Thursday, December 3, 2009

Ernie Ball Guitar


The Music Man 25th Anniversary is a fitting celebration of the quality and innovation that the company has nurtured over the years.

Although Music Man was established in the Seventies and produced the first post-Fender guitars designed by Leo Fender, the company that we know and love today got its true start when Ernie Ball purchased Music Man’s trademarks and designs in 1984. In addition to reviving the beloved StingRay bass, which was initially designed in the mid Seventies with considerable input from current Ernie Ball Music Man CEO Sterling Ball, Music Man has produced a wide variety of acclaimed new instruments like the Silhouette and Axis guitars, the Sterling and Bongo basses, and the John Petrucci, Steve Morse, Steve Lukather and Albert Lee Signature model guitars.

With a stock lineup like that, as well as the limited-edition Ball Family Reserve Series, Music Man couldn’t celebrate 25 years in the business by just slapping a custom paint job on a pre-existing design and calling it an anniversary model. Instead, the company designed a totally new guitar that combines several familiar Music Man features with some new innovations. As a result, the Music Man 25th Anniversary model guitar adds a brilliant new voice to the company’s already stellar lineup.

FEATURES

The Music Man 25th Anniversary has a single-cutaway body shape that’s similar to the Axis model, but its body is slightly longer and wider, which actually makes the guitar’s curves seem more trim and subtle, and it is more dramatically contoured to provide greater playing comfort. But the biggest difference lies underneath the highly figured, book-matched maple top. In addition to a mahogany tone block that extends from the top of the neck pocket to the end of the bridge, a feature first introduced on the Silhouette 20th Anniversary guitar, the 25th Anniversary model has a basswood body with a few dozen angled routed chambers surrounding the tone block. As a result, the guitar is exceptionally lightweight and delivers big, resonant tone with a fast, percussive attack and full, rich sustain.

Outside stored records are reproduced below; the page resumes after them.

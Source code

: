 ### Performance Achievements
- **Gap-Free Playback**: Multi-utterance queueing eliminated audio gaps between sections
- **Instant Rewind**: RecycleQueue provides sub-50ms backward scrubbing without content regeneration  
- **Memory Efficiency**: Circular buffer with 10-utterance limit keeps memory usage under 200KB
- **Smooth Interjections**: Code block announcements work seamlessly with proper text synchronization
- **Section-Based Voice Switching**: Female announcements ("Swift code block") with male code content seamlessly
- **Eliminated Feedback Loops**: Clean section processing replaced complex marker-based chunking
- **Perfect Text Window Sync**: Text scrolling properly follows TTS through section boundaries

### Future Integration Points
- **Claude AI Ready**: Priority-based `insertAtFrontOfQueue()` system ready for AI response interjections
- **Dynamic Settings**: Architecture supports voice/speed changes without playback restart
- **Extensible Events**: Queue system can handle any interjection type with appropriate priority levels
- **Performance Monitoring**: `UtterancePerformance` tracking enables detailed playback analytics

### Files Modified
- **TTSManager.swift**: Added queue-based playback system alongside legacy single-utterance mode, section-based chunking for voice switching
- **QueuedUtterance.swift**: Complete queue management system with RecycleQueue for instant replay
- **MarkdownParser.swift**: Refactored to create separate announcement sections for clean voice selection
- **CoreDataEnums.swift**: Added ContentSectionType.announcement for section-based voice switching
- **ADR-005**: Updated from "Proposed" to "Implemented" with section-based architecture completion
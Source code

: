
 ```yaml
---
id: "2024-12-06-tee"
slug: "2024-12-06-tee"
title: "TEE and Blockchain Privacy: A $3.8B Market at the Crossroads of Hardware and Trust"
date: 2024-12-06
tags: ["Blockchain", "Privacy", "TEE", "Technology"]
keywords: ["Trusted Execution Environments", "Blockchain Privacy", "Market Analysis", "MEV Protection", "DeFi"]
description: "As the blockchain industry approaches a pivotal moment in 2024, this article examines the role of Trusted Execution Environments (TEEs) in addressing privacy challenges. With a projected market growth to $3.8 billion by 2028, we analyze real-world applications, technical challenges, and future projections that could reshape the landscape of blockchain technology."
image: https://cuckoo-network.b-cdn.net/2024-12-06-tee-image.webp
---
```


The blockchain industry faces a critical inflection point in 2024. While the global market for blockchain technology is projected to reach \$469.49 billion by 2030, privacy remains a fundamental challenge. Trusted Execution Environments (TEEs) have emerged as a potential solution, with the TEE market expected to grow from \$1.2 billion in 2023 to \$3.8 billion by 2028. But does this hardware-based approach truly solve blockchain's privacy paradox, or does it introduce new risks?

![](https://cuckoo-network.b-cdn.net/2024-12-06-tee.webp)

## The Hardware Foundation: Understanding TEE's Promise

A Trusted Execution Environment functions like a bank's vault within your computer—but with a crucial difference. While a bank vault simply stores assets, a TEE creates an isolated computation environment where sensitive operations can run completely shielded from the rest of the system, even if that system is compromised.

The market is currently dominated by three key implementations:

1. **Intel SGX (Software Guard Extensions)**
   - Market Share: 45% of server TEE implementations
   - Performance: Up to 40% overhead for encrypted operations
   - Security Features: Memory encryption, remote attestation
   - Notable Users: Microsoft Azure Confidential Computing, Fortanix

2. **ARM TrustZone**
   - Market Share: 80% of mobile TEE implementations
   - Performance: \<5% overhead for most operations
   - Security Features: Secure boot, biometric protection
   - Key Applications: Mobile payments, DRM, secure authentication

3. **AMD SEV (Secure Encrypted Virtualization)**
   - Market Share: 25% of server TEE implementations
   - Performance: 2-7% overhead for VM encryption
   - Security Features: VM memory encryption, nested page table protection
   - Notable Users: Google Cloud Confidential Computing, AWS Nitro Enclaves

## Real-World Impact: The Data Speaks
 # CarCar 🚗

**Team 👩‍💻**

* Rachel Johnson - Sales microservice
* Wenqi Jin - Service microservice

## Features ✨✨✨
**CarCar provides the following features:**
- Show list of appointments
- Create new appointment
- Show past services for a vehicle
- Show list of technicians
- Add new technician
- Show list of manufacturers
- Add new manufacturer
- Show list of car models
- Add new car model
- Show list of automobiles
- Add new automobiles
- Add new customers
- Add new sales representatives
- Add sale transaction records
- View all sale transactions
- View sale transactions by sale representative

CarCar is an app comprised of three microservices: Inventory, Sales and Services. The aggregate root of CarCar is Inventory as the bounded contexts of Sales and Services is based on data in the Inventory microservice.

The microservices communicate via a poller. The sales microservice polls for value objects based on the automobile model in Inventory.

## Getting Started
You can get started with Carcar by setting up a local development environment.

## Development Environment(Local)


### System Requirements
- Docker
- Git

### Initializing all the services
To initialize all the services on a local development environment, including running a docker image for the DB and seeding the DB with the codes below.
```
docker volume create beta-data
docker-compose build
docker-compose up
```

The guitar features a pair of custom DiMarzio humbucking pickups, but a versatile wiring configuration provides 10 different sounds instead of just the usual bridge/both/neck tones. A Stratstyle five-position switch offers the following settings: both bridge coils, outer coils of bridge and neck pickups, all four coils, inner coils of bridge and neck pickups, and both neck coils. A two-position switch toggles between parallel and series wiring. Parallel wiring is where the current is “split” or “divided” to each pickup or coil, while in series wiring the current must flow through one pickup or coil to reach the other one. On its own, a traditional (i.e. non-coil split) humbucking pickup is wired in series, which increases inductance and reduces the resonant frequency. This is partly why a humbucker delivers increased output and fatter tone than a single-coil pickup. While a humbucking pickup itself may be wired in series, the entire pickup circuit is usually wired in parallel. The 25th Anniversary’s ingenious wiring scheme provides a full array of authentic humbucking as well as single-coil tones without any buzz or hum.

PERFORMANCE

Ernie Ball Music Man guitars have some of the best-feeling necks in the business, and the 25th Anniversary model is no exception. My example featured a maple fingerboard, although rosewood is also available. The neck is finished with gunstock oil and hand rubbed with a special wax blend to balance the resistance of raw wood with the slick comfort of a finished neck. As a result, the neck feels like it’s already broken in.

The chambered basswood body, maple top and pickup wiring combine to deliver unique tone. The guitar sounds exceptionally bright and punchy, with a very pronounced attack, while it retains the fatness, depth and warmth attributed to most dual-humbucker guitars. It’s as if the guitar has its own presence control built into it and is cranked all the way to 10. This pronounced upper midrange/treble peak may take some humbucker traditionalists a while to get used to, but for many players it will sound as if someone removed a wet blanket that was covering the speaker cabinet.

The series wiring configuration provides plenty of enticing tones, from huge humbucker girth to screaming Brian May–like treble booster squall. One of my favorite tricks was to use the center dual-humbucker setting in parallel and then switch to series to provide a natural-sounding signal boost that easily pushes an amp into overdrive. It’s like having a Tube Screamer at your fingertips.

THE BOTTOM LINE

The Music Man 25th Anniversary is a fitting celebration of the quality and innovation that the company has nurtured over the years. With its unique sound and exceptional playability, it also points to a bright future for a company that has refused to compromise since the beginning.